Failure to Follow Sliding-Scale Insulin Orders and Document Required FSBS Rechecks
Penalty
Summary
The deficiency involves the facility’s failure to follow physician orders for insulin administration and required follow-up blood glucose monitoring for two residents with diabetes. For Resident #1, a physician order dated 03/09/26 for Insulin Aspart specified that for finger stick blood sugar (FSBS) readings of 351–400, staff were to administer 10 units of insulin, recheck the FSBS in 2 hours, and, if still 400, notify the physician. The resident’s record showed multiple FSBS readings in the 360–401 range between 03/09/26 and 03/12/26, including 383, 401, 399, 390, 360, 384, 370, 366, and 383. However, there was no documentation that any repeat FSBS checks were performed 2 hours after these elevated readings or that the physician was notified as ordered. Resident #11 had a physician order dated 12/08/25 for Insulin Aspart that directed staff to administer 12 units of insulin for FSBS 401–450 and 15 units for FSBS 451–500, recheck the FSBS in 2 hours, and, if still greater than 400, notify the physician.

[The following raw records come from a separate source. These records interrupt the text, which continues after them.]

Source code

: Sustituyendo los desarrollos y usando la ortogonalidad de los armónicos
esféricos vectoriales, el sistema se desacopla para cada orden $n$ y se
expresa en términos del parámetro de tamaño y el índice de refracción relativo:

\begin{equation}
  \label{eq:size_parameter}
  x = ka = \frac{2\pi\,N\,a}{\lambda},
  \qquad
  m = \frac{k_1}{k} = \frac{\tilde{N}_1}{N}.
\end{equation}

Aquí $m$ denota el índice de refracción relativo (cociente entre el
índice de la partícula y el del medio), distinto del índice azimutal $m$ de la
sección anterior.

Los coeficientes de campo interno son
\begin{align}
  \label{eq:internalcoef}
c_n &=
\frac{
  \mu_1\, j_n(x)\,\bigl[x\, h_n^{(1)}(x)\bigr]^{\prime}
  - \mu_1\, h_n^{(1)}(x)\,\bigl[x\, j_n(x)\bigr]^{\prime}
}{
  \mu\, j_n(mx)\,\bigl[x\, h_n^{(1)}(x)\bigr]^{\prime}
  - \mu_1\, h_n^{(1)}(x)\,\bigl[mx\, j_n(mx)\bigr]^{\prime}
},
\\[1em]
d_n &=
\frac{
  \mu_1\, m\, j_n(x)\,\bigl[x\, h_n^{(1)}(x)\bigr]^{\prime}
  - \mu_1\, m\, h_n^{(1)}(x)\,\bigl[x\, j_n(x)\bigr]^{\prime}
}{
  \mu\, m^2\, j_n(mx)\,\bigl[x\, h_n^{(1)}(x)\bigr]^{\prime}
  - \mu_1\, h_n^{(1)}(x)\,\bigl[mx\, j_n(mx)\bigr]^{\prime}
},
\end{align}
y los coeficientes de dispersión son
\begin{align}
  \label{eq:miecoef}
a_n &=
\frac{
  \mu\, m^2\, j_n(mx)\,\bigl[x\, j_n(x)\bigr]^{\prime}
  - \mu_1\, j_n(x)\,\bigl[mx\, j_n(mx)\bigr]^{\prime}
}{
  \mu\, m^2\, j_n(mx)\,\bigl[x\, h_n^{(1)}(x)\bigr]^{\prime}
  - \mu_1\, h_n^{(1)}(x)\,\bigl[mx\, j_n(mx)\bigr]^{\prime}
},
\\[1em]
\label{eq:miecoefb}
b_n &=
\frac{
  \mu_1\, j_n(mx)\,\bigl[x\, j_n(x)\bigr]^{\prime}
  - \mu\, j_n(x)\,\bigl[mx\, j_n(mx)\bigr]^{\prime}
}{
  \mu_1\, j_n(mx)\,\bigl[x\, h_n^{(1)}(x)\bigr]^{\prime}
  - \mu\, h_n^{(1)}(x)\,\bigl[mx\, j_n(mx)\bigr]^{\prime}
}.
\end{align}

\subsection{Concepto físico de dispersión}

The resident’s record showed FSBS readings of 411, 460, 481, 411, 429, 461, and 455 on various dates in March, all within or above the ranges specified in the order. As with Resident #1, there was no documentation of repeat FSBS checks or physician notification following these elevated readings. In interviews, an LPN and an RN confirmed that the sliding scale orders required a 2-hour recheck and documentation of the repeat FSBS and physician contact, and the DON acknowledged that they did not find documentation of repeat FSBS when blood sugars were over 351 for Resident #1 or over 400 for Resident #11.